(Saved entries)
*** Begin section ***
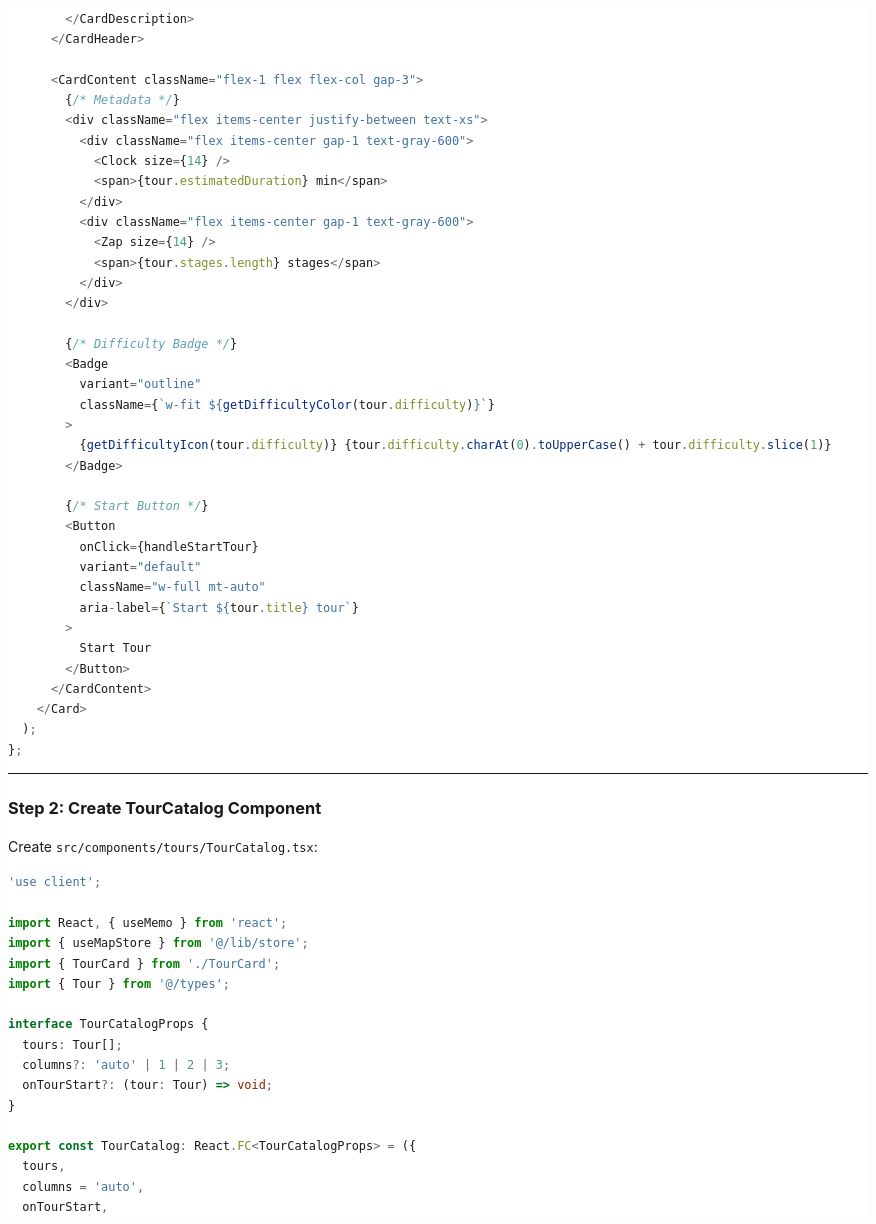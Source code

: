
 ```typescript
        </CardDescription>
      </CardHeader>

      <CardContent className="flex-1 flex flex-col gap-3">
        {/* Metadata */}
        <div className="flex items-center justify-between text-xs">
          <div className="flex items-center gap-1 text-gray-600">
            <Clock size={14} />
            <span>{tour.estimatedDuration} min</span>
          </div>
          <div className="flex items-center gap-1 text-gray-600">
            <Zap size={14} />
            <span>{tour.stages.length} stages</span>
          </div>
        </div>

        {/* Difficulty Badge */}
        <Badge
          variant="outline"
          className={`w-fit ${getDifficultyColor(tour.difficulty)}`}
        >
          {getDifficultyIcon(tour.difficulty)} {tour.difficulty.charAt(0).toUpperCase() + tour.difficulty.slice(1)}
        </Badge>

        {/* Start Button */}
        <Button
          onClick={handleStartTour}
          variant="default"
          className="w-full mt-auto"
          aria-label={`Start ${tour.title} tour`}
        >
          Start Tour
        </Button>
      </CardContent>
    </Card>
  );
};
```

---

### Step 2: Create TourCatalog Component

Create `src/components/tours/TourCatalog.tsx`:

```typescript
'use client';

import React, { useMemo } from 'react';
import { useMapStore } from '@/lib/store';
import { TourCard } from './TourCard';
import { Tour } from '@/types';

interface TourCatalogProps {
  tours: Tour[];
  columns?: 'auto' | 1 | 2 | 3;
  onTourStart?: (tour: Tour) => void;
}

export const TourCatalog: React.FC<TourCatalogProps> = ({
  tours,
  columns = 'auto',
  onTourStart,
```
*** End section ***
*** Begin section ***
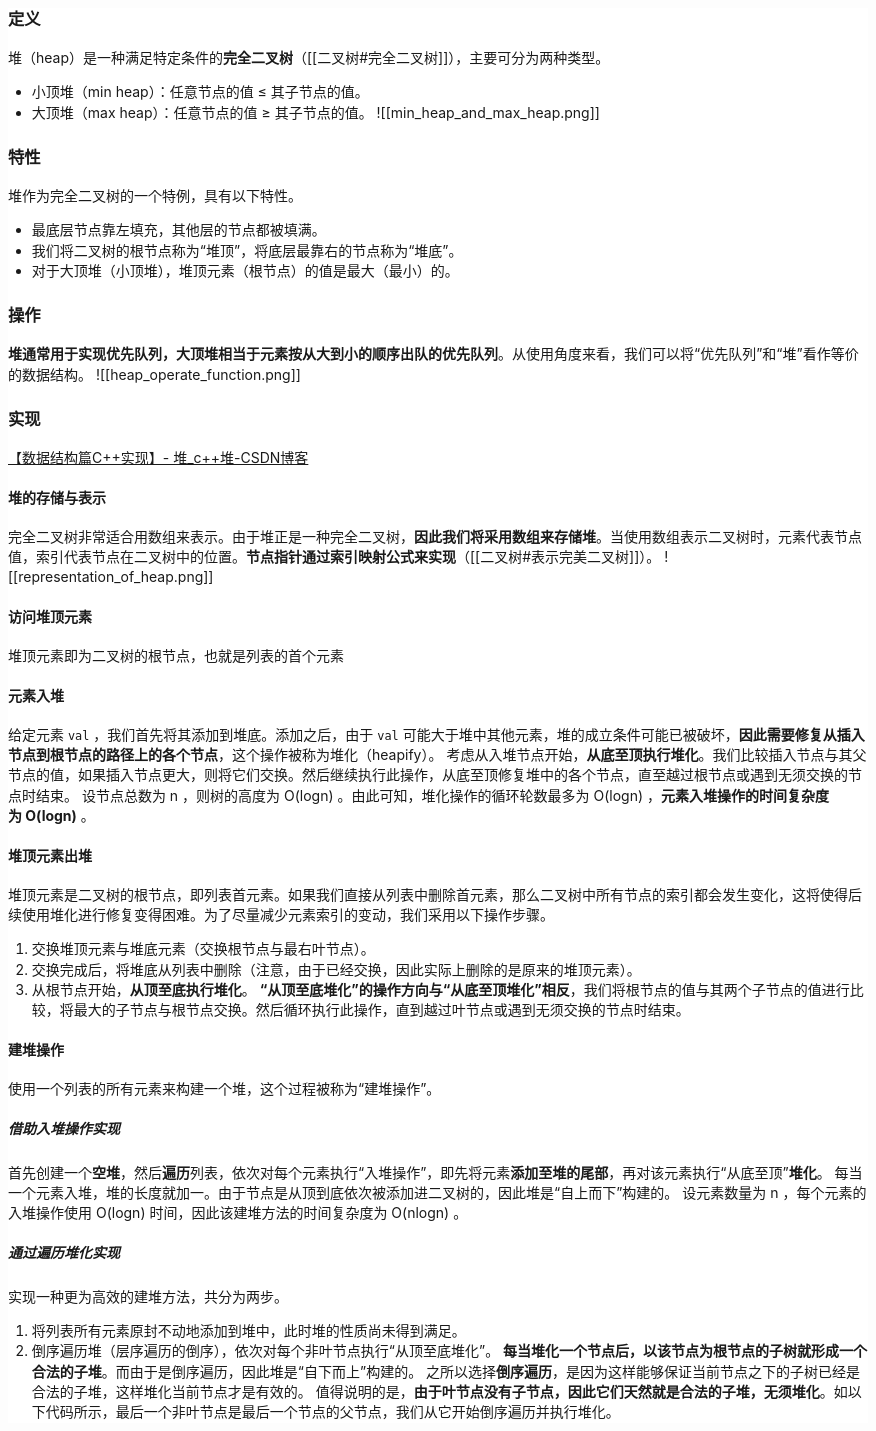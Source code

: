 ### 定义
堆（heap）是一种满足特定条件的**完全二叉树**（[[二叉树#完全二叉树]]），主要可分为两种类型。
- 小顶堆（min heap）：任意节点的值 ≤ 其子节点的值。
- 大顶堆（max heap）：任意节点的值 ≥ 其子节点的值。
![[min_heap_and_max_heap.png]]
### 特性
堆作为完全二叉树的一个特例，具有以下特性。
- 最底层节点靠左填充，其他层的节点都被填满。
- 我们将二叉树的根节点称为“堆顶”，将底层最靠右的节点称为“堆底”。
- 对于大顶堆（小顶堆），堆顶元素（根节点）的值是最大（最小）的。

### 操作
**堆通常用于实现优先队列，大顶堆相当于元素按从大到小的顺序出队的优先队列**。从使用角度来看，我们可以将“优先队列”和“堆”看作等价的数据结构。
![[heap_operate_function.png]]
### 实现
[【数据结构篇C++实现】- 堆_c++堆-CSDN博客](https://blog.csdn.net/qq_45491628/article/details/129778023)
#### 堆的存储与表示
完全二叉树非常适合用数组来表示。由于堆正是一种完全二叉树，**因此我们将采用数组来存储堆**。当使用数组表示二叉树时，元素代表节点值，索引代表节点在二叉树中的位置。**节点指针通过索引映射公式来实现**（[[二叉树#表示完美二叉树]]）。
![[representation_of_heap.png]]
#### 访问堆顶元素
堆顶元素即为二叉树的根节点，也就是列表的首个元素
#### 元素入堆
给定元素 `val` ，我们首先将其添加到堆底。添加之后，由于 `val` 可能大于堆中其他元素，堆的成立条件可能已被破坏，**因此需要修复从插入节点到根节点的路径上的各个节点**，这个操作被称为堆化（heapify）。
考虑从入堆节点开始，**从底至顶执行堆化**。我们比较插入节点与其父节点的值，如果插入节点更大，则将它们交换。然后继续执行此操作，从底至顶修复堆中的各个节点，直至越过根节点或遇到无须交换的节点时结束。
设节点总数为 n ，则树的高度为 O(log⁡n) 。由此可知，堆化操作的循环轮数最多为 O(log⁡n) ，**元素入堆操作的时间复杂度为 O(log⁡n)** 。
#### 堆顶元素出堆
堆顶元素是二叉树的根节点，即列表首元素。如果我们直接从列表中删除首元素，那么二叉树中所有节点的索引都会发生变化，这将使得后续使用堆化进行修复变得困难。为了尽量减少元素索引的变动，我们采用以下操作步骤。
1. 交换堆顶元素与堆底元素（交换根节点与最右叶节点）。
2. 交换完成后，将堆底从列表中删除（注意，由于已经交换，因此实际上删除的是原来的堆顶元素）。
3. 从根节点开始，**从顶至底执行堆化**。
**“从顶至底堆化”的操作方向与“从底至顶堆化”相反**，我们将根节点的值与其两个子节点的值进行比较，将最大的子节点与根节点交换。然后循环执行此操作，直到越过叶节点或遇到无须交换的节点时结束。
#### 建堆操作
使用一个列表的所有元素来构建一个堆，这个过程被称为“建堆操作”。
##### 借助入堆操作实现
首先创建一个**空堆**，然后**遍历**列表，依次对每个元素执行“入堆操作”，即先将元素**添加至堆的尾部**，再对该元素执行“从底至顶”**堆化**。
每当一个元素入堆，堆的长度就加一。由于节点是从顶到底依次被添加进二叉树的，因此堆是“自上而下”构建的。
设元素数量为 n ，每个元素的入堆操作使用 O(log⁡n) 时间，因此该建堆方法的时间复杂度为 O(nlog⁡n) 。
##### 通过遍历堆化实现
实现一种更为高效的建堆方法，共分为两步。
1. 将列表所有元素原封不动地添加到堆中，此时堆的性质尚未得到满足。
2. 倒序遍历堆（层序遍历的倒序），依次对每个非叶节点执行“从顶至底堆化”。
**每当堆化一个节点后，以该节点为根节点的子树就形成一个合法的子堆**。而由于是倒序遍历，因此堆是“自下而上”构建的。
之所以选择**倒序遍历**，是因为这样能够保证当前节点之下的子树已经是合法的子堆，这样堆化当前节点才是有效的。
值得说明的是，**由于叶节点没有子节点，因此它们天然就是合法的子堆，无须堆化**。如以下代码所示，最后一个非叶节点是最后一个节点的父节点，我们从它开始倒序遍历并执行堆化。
*** End section ***
*** Begin section ***
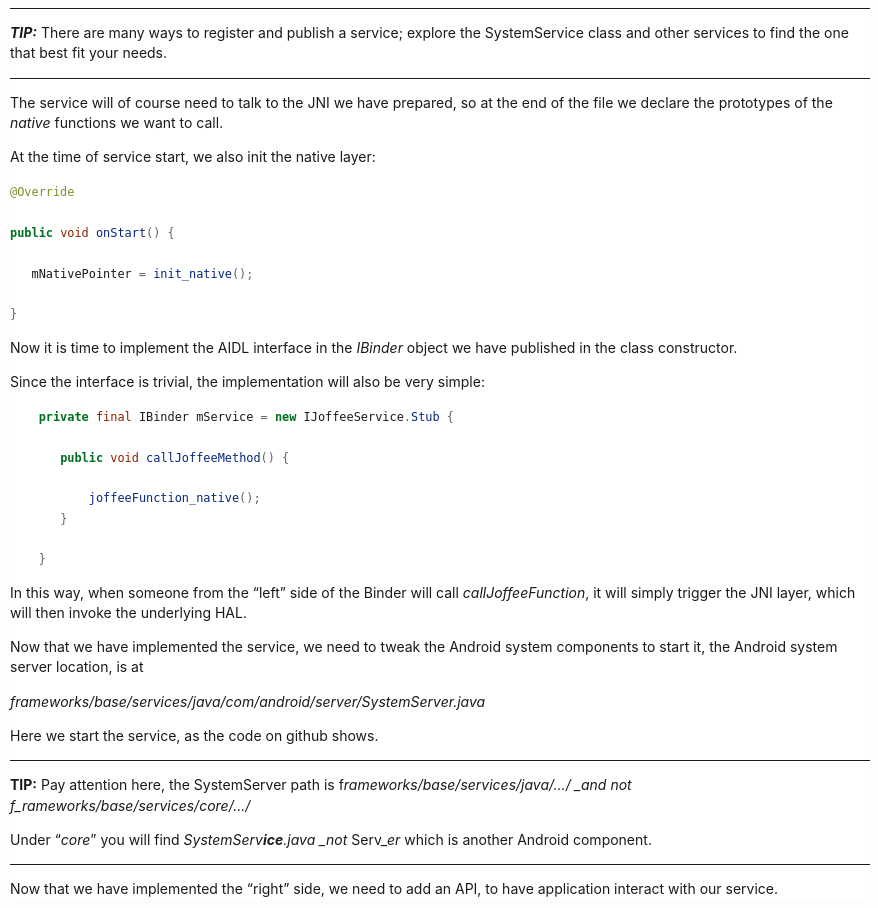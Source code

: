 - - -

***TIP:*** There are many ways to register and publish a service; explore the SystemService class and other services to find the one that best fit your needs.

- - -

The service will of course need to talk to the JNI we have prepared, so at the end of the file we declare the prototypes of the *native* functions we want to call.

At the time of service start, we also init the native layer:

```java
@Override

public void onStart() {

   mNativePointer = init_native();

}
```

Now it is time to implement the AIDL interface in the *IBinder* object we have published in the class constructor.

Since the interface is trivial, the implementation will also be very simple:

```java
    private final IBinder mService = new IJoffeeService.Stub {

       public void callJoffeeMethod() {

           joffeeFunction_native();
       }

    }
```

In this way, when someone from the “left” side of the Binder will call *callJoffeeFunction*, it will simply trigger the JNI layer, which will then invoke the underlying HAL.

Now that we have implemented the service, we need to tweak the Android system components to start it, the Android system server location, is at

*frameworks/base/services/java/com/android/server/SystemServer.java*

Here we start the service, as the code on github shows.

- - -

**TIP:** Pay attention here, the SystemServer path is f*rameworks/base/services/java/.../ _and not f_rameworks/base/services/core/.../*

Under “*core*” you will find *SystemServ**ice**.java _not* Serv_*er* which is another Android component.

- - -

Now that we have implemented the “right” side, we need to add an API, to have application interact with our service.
*** End section ***
#### To do
Tally the lines of the data that contain the word "base", and give only that tally.

#### Exercise response
2